View Full Version : Just another dream?
Luisrah
3rd September 2010, 12:56
Lately I have been questioning myself. By the time of the liberal revolutions, the liberals thought liberalism would solve all the problems in the world.
In my country, the liberal revolutions turned an absolute monarchy into a constitutional monarchy, and later in the republican revolt, the republicans also thought the republic would solve all the problems in the world.
As we know, it either wasn't a good theory, or it degenerated.
A communist society seems so perfect. It promises democracy, equal opportunities, a hunger-free world, and other things. What assures us that it won't degenerate? What assures us that it will accomplish all these goals? Is it completely possible, or is a Soviet Union-like thing the best we wil get, that eventhough may or may not have had free education and healthcare etc, had all it's flaws that people here at revleft point?
Is it possible? Or will it be good anyway since eventhough the chance might not be as big as we expected, it's still a good step forward for humanity?
Queercommie Girl
3rd September 2010, 13:04
A socialist revolution is not an one-off event.
As Mao said, revolution is a continuous process.
Essentially, revolution never really ends. Communism in the perfect sense, according to Maoism, will never arrive, it is an "asymptote" one can aspire to and strive towards. Perfection is itself a process, it cannot exist in any "static" sense.
A mainland Chinese Maoist once suggested that every 10,000 years we should organise a Cultural Revolution to purge all of the capitalist-roaders and reactionaries.
In any kind of system there is always the potential possibility for corruption and degeneration. Communism is no exception. The capitalist philosophers say "eternal vigilance is the price of liberty". I say eternal revolution is the price of communism. The workers must always be prepared to fight against bureaucratism and capitalist restoration, even a trillion years from now.
Kayser_Soso
3rd September 2010, 13:06
Nothing can assure you. You have to realize that we are taking a risk. You don't get something as good as a new, more just society without sacrifice.
Luisrah
3rd September 2010, 13:36
Nothing can assure you. You have to realize that we are taking a risk. You don't get something as good as a new, more just society without sacrifice.
I'm not asking if there will or not be sacrifices, I'm asking how do you know it won't degenerate? I'm not saying it will go back to capitalism, since we haven't gone back to feudalism. But liberalism was a great ideal back then, and it would save the world, but it didn't.
Kayser_Soso
3rd September 2010, 13:58
I'm not asking if there will or not be sacrifices, I'm asking how do you know it won't degenerate? I'm not saying it will go back to capitalism, since we haven't gone back to feudalism. But liberalism was a great ideal back then, and it would save the world, but it didn't.
We don't know. If you have to get 100% assurance just to participate your usefulness to the movement is compromised.
bricolage
3rd September 2010, 14:07
I'm not asking if there will or not be sacrifices, I'm asking how do you know it won't degenerate? I'm not saying it will go back to capitalism, since we haven't gone back to feudalism. But liberalism was a great ideal back then, and it would save the world, but it didn't.
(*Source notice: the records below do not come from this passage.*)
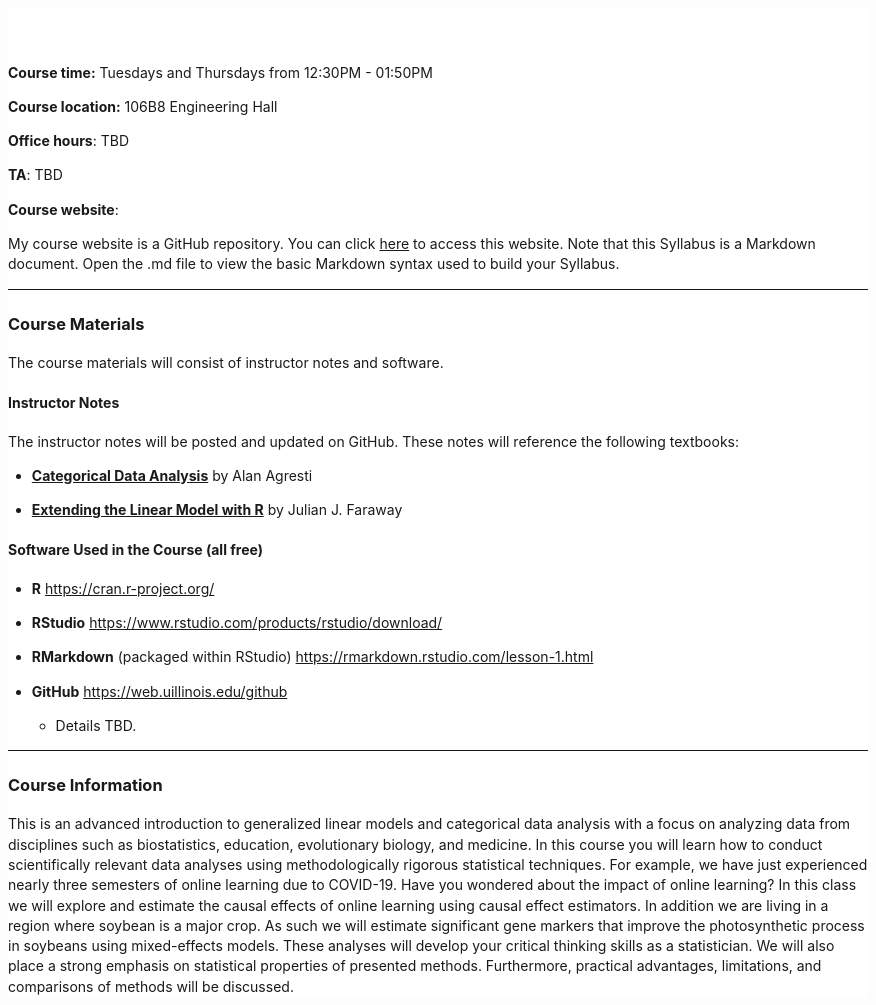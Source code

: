 <BR CLEAR=”left” /> 
<BR CLEAR=”left” /> 


**Course time:** Tuesdays and Thursdays from 12:30PM - 01:50PM
	
**Course location:** 106B8 Engineering Hall

**Office hours**: TBD

**TA**: TBD

**Course website**: 


My course website is a GitHub repository. You can click  [here](https://github.com/illinois-stat528/stat528resources) to access this website. Note that this Syllabus is a Markdown document. Open the .md file to view the basic Markdown syntax used to build your Syllabus.


***


### Course Materials

The course materials will consist of instructor notes and software. 

#### Instructor Notes

The instructor notes will be posted and updated on GitHub. These notes will reference the following textbooks:  

- **[Categorical Data Analysis](https://www.wiley.com/en-us/Categorical+Data+Analysis%2C+3rd+Edition-p-9780470463635)** by Alan Agresti

- **[Extending the Linear Model with R](https://www.routledge.com/Extending-the-Linear-Model-with-R-Generalized-Linear-Mixed-Effects-and/Faraway/p/book/9781498720960)** by Julian J. Faraway



#### Software Used in the Course (all free)

- **R** https://cran.r-project.org/

- **RStudio** https://www.rstudio.com/products/rstudio/download/

- **RMarkdown** (packaged within RStudio) https://rmarkdown.rstudio.com/lesson-1.html  

- **GitHub** https://web.uillinois.edu/github
  - Details TBD. 

***

### Course Information


This is an advanced introduction to generalized linear models and categorical data analysis with a focus on analyzing data from disciplines such as biostatistics, education, evolutionary biology, and medicine. In this course you will learn how to conduct scientifically relevant data analyses using methodologically rigorous statistical techniques. For example, we have just experienced nearly three semesters of online learning due to COVID-19. Have you wondered about the impact of online learning? In this class we will explore and estimate the causal effects of online learning using causal effect estimators. In addition we are living in a region where soybean is a major crop. As such we will estimate significant gene markers that improve the photosynthetic process in soybeans using mixed-effects models. These analyses will develop your critical thinking skills as a statistician. We will also place a strong emphasis on statistical properties of presented methods. Furthermore, practical advantages, limitations, and comparisons of methods will be discussed. 
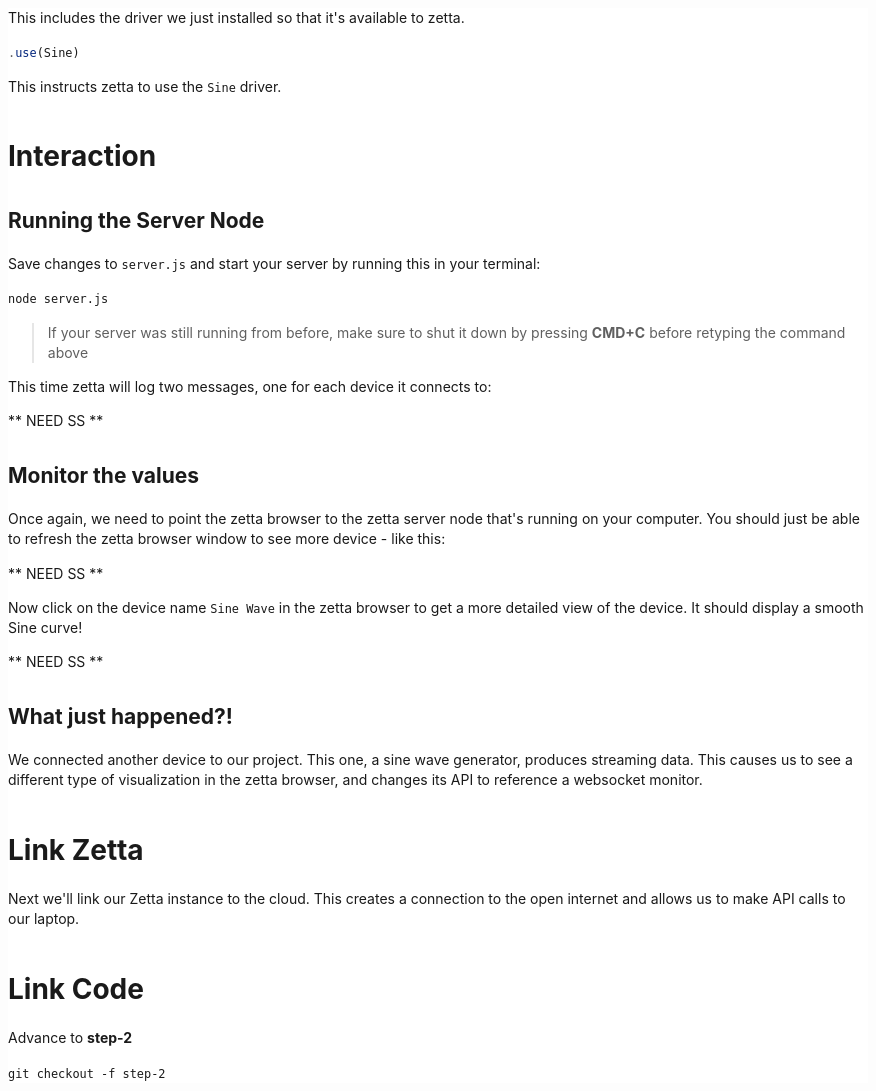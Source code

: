 This includes the driver we just installed so that it's available to zetta.

```javascript
.use(Sine)
```
This instructs zetta to use the `Sine` driver.


# Interaction

## Running the Server Node

Save changes to `server.js` and start your server by running this in your terminal:

    node server.js

> If your server was still running from before, make sure to shut it down by pressing **CMD+C** before retyping the command above

This time zetta will log two messages, one for each device it connects to:

** NEED SS **

## Monitor the values

Once again, we need to point the zetta browser to the zetta server node that's running on your computer. You should just be able to refresh the zetta browser window to see more device - like this:

** NEED SS **

Now click on the device name `Sine Wave` in the zetta browser to get a more detailed view of the device. It should display a smooth Sine curve!

** NEED SS **

## What just happened?!

We connected another device to our project. This one, a sine wave generator, produces streaming data. This causes us to see a different type of visualization in the zetta browser, and changes its API to reference a websocket monitor.

# Link Zetta

Next we'll link our Zetta instance to the cloud. This creates a connection to the open internet and allows us to make API calls to our laptop.

# Link Code

Advance to **step-2**

```md
git checkout -f step-2
```
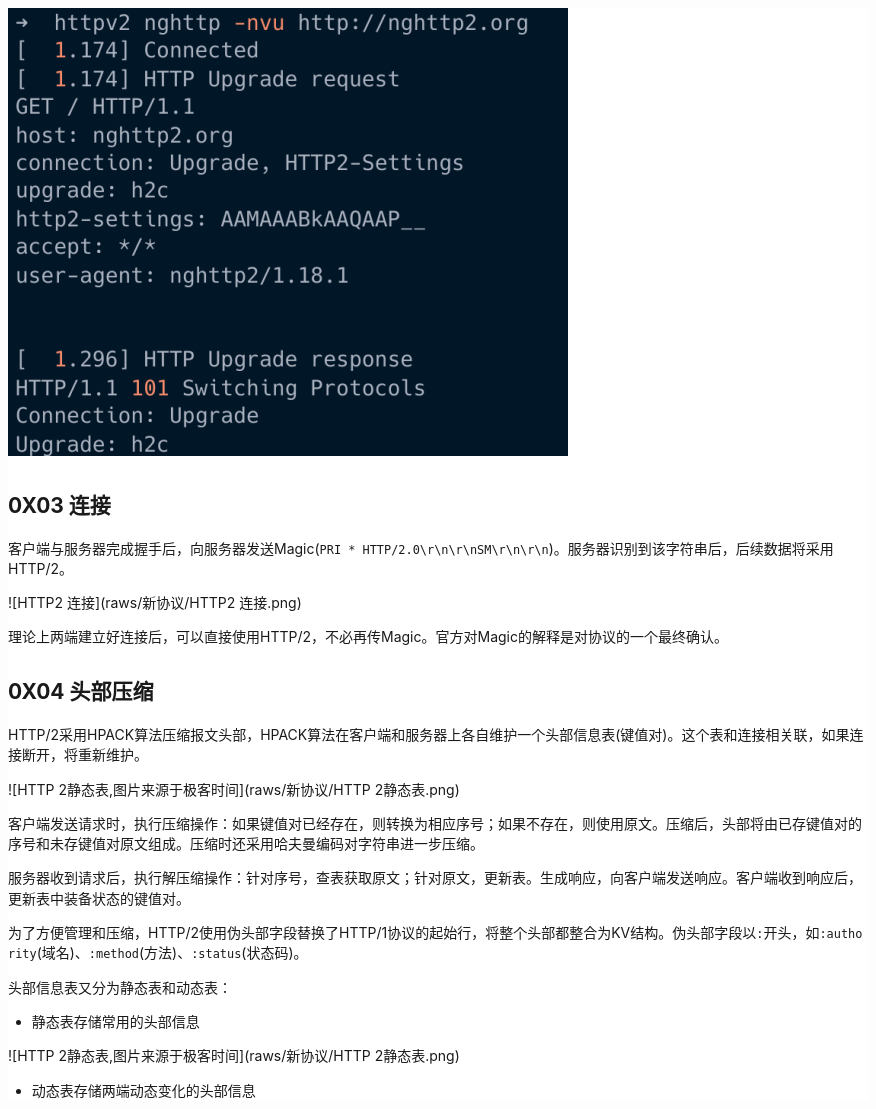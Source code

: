  ![HTTP2 upgrade](../../%E7%BD%91%E7%BB%9C/HTTP%E5%8D%8F%E8%AE%AE/raws/%E6%96%B0%E5%8D%8F%E8%AE%AE/HTTP2%20upgrade.png)

## 0X03 连接

客户端与服务器完成握手后，向服务器发送Magic(`PRI * HTTP/2.0\r\n\r\nSM\r\n\r\n`)。服务器识别到该字符串后，后续数据将采用HTTP/2。

![HTTP2 连接](raws/新协议/HTTP2 连接.png)

理论上两端建立好连接后，可以直接使用HTTP/2，不必再传Magic。官方对Magic的解释是对协议的一个最终确认。

## 0X04 头部压缩

HTTP/2采用HPACK算法压缩报文头部，HPACK算法在客户端和服务器上各自维护一个头部信息表(键值对)。这个表和连接相关联，如果连接断开，将重新维护。

![HTTP 2静态表,图片来源于极客时间](raws/新协议/HTTP 2静态表.png)

客户端发送请求时，执行压缩操作：如果键值对已经存在，则转换为相应序号；如果不存在，则使用原文。压缩后，头部将由已存键值对的序号和未存键值对原文组成。压缩时还采用哈夫曼编码对字符串进一步压缩。

服务器收到请求后，执行解压缩操作：针对序号，查表获取原文；针对原文，更新表。生成响应，向客户端发送响应。客户端收到响应后，更新表中装备状态的键值对。

为了方便管理和压缩，HTTP/2使用伪头部字段替换了HTTP/1协议的起始行，将整个头部都整合为KV结构。伪头部字段以`:`开头，如`:authority`(域名)、`:method`(方法)、`:status`(状态码)。

头部信息表又分为静态表和动态表：

- 静态表存储常用的头部信息

![HTTP 2静态表,图片来源于极客时间](raws/新协议/HTTP 2静态表.png)

- 动态表存储两端动态变化的头部信息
I think the key difference is that in terms of the liberal/bourgeois revolutions the revolutionary class was not the exploited class, meaning exploitation would continue afterwards, creating new contradictions and new sources of social conflict. What makes capitalism different is that the exploited class is now the revolutionary class meaning the totality of exploitation can be abolished via revolution. That is unless a new exploited class develops under communism but in that case I'd guess it wouldn't really be communism.
Queercommie Girl
3rd September 2010, 14:16
I'm not asking if there will or not be sacrifices, I'm asking how do you know it won't degenerate? I'm not saying it will go back to capitalism, since we haven't gone back to feudalism. But liberalism was a great ideal back then, and it would save the world, but it didn't.
No-one can guarantee that it won't degenerate. That's an impossibility.
But if it does begin to degenerate, we just continue with the revolution to purge the degeneration. That's why Mao initiated the Cultural Revolution, and that's why the Maoists in China now are calling for a second socialist revolution.
You can't predict what destiny is like, but you can put destiny into your own hands.
HEAD ICE
3rd September 2010, 14:22
events don't happen seperate and independent from reality but happen in grounded material consequence. communism is not "the end" but an evolutionary stage in human development.
Adil3tr
3rd September 2010, 17:33
I think Engels talked about this in Socialism: Utopian and Scientific. The Enlightenment not only ended before the industrial revolutional, when socialism was possible, but they were high society types, they had many wealthy benefactors and attended parties and the like. They failed because they left out a huge segment of the population. We will succeed because we fill in the gaps they left and put the power in the hands of all the people to navigate into the future.